> **WORK TO COMPLETE**
Only those lines in the data below from the line containing "The multiplication factor $k$ can be" through the line containing "always the same)", both included, should be restated word for word.

(Stored records)
━━━━━━

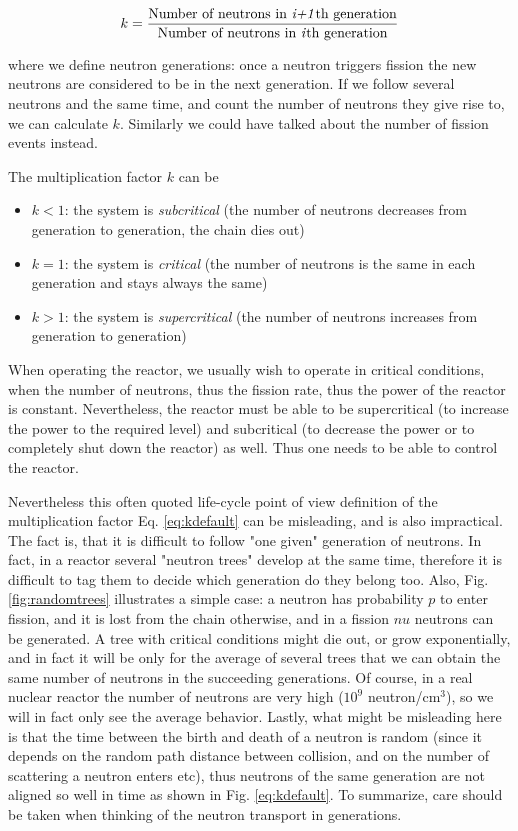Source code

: \begin{equation}\label{eq:kdefault}
k=\frac{\text{Number of neutrons in \textit{i+1}th generation}}{\text{Number of neutrons in \textit{i}th generation}}
\end{equation}

where we define neutron generations: once a neutron triggers fission the new neutrons are considered to be in the next generation. If we follow several neutrons and the same time, and count the number of neutrons they give rise to, we can calculate $k$. Similarly we could have talked about the number of fission events instead. 

The multiplication factor $k$ can be

\begin{itemize}
\item $k<1$: the system is \textit{subcritical} (the number of neutrons decreases from generation to generation, the chain dies out)
\item $k=1$: the system is \textit{critical} (the number of neutrons is the same in each generation and stays always the same)
\item $k>1$: the system is \textit{supercritical} (the number of neutrons increases from generation to generation)
\end{itemize}

When operating the reactor, we usually wish to operate in critical conditions, when the number of neutrons, thus the fission rate, thus the power of the reactor is constant. Nevertheless, the reactor must be able to be supercritical (to increase the power to the required level) and subcritical (to decrease the power or to completely shut down the reactor) as well. Thus one needs to be able to control the reactor.

Nevertheless this often quoted life-cycle point of view definition of the multiplication factor Eq. \ref{eq:kdefault} can be misleading, and is also impractical. The fact is, that it is difficult to follow "one given" generation of neutrons. In fact, in a reactor several "neutron trees" develop at the same time, therefore it is difficult to tag them to decide which generation do they belong too. Also, Fig. \ref{fig:randomtrees} illustrates a simple case: a neutron has probability $p$ to enter fission, and it is lost from the chain otherwise, and in a fission $nu$ neutrons can be generated. A tree with critical conditions might die out, or grow exponentially, and in fact it will be only for the average of several trees that we can obtain the same number of neutrons in the succeeding generations. Of course, in a real nuclear reactor the number of neutrons are very high ($10^9$ neutron/cm$^3$), so we will in fact only see the average behavior. Lastly, what might be misleading here is that the time between the birth and death of a neutron is random (since it depends on the random path distance between collision, and on the number of scattering a neutron enters etc), thus neutrons of the same generation are not aligned so well in time as shown in Fig. \ref{eq:kdefault}. To summarize, care should be taken when thinking of the neutron transport in generations.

━━━━━━

> **SOLUTION**
The multiplication factor $k$ can be

\begin{itemize}
\item $k<1$: the system is \textit{subcritical} (the number of neutrons decreases from generation to generation, the chain dies out)
\item $k=1$: the system is \textit{critical} (the number of neutrons is the same in each generation and stays always the same)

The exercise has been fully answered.